To do:
What follows is a listing. Return every line of it exactly.

Material for this task START

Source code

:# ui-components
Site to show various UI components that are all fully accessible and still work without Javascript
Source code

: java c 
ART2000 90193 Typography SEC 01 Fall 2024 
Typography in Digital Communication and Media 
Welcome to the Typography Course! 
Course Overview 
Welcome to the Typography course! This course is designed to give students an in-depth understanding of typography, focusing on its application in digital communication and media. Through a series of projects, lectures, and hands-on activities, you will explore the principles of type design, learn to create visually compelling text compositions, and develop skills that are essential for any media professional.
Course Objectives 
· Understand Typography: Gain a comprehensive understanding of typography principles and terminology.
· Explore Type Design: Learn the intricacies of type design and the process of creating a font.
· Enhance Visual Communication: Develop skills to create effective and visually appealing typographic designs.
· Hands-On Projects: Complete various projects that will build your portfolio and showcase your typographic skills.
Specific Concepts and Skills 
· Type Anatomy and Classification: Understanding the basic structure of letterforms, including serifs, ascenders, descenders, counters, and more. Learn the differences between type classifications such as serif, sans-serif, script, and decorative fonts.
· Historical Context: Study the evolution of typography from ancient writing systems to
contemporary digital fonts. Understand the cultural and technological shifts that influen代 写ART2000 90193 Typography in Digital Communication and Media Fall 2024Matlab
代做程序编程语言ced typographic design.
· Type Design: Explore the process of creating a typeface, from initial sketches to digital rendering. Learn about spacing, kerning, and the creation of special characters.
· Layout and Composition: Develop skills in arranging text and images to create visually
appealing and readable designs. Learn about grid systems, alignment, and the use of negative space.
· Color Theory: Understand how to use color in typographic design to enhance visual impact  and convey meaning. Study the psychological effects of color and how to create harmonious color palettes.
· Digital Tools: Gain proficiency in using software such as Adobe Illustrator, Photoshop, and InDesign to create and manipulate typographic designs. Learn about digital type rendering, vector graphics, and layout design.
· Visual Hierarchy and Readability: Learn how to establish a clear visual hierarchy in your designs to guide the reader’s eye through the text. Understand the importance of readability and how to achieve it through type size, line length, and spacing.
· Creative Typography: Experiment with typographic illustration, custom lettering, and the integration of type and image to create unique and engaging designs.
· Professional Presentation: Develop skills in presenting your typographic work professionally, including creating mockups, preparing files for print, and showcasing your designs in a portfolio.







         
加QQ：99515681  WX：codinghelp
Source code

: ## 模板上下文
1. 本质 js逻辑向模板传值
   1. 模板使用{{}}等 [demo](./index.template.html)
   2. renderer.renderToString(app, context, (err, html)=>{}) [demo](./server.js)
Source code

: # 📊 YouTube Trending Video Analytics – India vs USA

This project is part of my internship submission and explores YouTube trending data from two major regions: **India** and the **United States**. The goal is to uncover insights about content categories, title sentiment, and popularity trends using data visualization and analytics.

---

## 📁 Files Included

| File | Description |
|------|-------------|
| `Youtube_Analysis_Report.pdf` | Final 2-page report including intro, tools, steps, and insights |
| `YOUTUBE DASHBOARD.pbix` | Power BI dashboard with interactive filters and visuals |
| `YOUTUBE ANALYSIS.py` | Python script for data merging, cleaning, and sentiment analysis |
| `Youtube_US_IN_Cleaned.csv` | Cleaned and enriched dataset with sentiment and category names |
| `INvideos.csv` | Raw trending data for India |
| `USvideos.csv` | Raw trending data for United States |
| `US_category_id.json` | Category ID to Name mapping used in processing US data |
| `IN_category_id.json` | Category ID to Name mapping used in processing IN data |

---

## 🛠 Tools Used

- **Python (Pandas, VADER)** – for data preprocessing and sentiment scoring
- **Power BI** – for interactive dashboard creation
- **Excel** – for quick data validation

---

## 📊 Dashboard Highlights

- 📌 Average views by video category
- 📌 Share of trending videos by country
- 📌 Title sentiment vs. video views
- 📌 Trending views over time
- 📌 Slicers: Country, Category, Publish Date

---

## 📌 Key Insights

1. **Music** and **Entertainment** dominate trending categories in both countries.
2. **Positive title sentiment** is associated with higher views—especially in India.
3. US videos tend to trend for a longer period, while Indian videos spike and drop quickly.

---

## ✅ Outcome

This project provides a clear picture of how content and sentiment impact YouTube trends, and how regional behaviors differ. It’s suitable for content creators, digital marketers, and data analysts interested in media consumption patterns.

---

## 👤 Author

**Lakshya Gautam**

Material for this task END

Result of the task:
Source code

:# ui-components
Site to show various UI components that are all fully accessible and still work without Javascript
Source code

: java c 
ART2000 90193 Typography SEC 01 Fall 2024 
Typography in Digital Communication and Media 
Welcome to the Typography Course! 
Course Overview 
Welcome to the Typography course! This course is designed to give students an in-depth understanding of typography, focusing on its application in digital communication and media. Through a series of projects, lectures, and hands-on activities, you will explore the principles of type design, learn to create visually compelling text compositions, and develop skills that are essential for any media professional.
Course Objectives 
· Understand Typography: Gain a comprehensive understanding of typography principles and terminology.
· Explore Type Design: Learn the intricacies of type design and the process of creating a font.
· Enhance Visual Communication: Develop skills to create effective and visually appealing typographic designs.
· Hands-On Projects: Complete various projects that will build your portfolio and showcase your typographic skills.
Specific Concepts and Skills 
· Type Anatomy and Classification: Understanding the basic structure of letterforms, including serifs, ascenders, descenders, counters, and more. Learn the differences between type classifications such as serif, sans-serif, script, and decorative fonts.
· Historical Context: Study the evolution of typography from ancient writing systems to
contemporary digital fonts. Understand the cultural and technological shifts that influen代 写ART2000 90193 Typography in Digital Communication and Media Fall 2024Matlab
代做程序编程语言ced typographic design.
· Type Design: Explore the process of creating a typeface, from initial sketches to digital rendering. Learn about spacing, kerning, and the creation of special characters.
· Layout and Composition: Develop skills in arranging text and images to create visually
appealing and readable designs. Learn about grid systems, alignment, and the use of negative space.
· Color Theory: Understand how to use color in typographic design to enhance visual impact  and convey meaning. Study the psychological effects of color and how to create harmonious color palettes.
· Digital Tools: Gain proficiency in using software such as Adobe Illustrator, Photoshop, and InDesign to create and manipulate typographic designs. Learn about digital type rendering, vector graphics, and layout design.
· Visual Hierarchy and Readability: Learn how to establish a clear visual hierarchy in your designs to guide the reader’s eye through the text. Understand the importance of readability and how to achieve it through type size, line length, and spacing.
· Creative Typography: Experiment with typographic illustration, custom lettering, and the integration of type and image to create unique and engaging designs.
· Professional Presentation: Develop skills in presenting your typographic work professionally, including creating mockups, preparing files for print, and showcasing your designs in a portfolio.







         
加QQ：99515681  WX：codinghelp
Source code

: ## 模板上下文
1. 本质 js逻辑向模板传值
   1. 模板使用{{}}等 [demo](./index.template.html)
   2. renderer.renderToString(app, context, (err, html)=>{}) [demo](./server.js)
Source code

: # 📊 YouTube Trending Video Analytics – India vs USA

This project is part of my internship submission and explores YouTube trending data from two major regions: **India** and the **United States**. The goal is to uncover insights about content categories, title sentiment, and popularity trends using data visualization and analytics.

---

## 📁 Files Included

| File | Description |
|------|-------------|
| `Youtube_Analysis_Report.pdf` | Final 2-page report including intro, tools, steps, and insights |
| `YOUTUBE DASHBOARD.pbix` | Power BI dashboard with interactive filters and visuals |
| `YOUTUBE ANALYSIS.py` | Python script for data merging, cleaning, and sentiment analysis |
| `Youtube_US_IN_Cleaned.csv` | Cleaned and enriched dataset with sentiment and category names |
| `INvideos.csv` | Raw trending data for India |
| `USvideos.csv` | Raw trending data for United States |
| `US_category_id.json` | Category ID to Name mapping used in processing US data |
| `IN_category_id.json` | Category ID to Name mapping used in processing IN data |

---

## 🛠 Tools Used

- **Python (Pandas, VADER)** – for data preprocessing and sentiment scoring
- **Power BI** – for interactive dashboard creation
- **Excel** – for quick data validation

---

## 📊 Dashboard Highlights

- 📌 Average views by video category
- 📌 Share of trending videos by country
- 📌 Title sentiment vs. video views
- 📌 Trending views over time
- 📌 Slicers: Country, Category, Publish Date

---

## 📌 Key Insights

1. **Music** and **Entertainment** dominate trending categories in both countries.
2. **Positive title sentiment** is associated with higher views—especially in India.
3. US videos tend to trend for a longer period, while Indian videos spike and drop quickly.

---

## ✅ Outcome

This project provides a clear picture of how content and sentiment impact YouTube trends, and how regional behaviors differ. It’s suitable for content creators, digital marketers, and data analysts interested in media consumption patterns.

---

## 👤 Author

**Lakshya Gautam**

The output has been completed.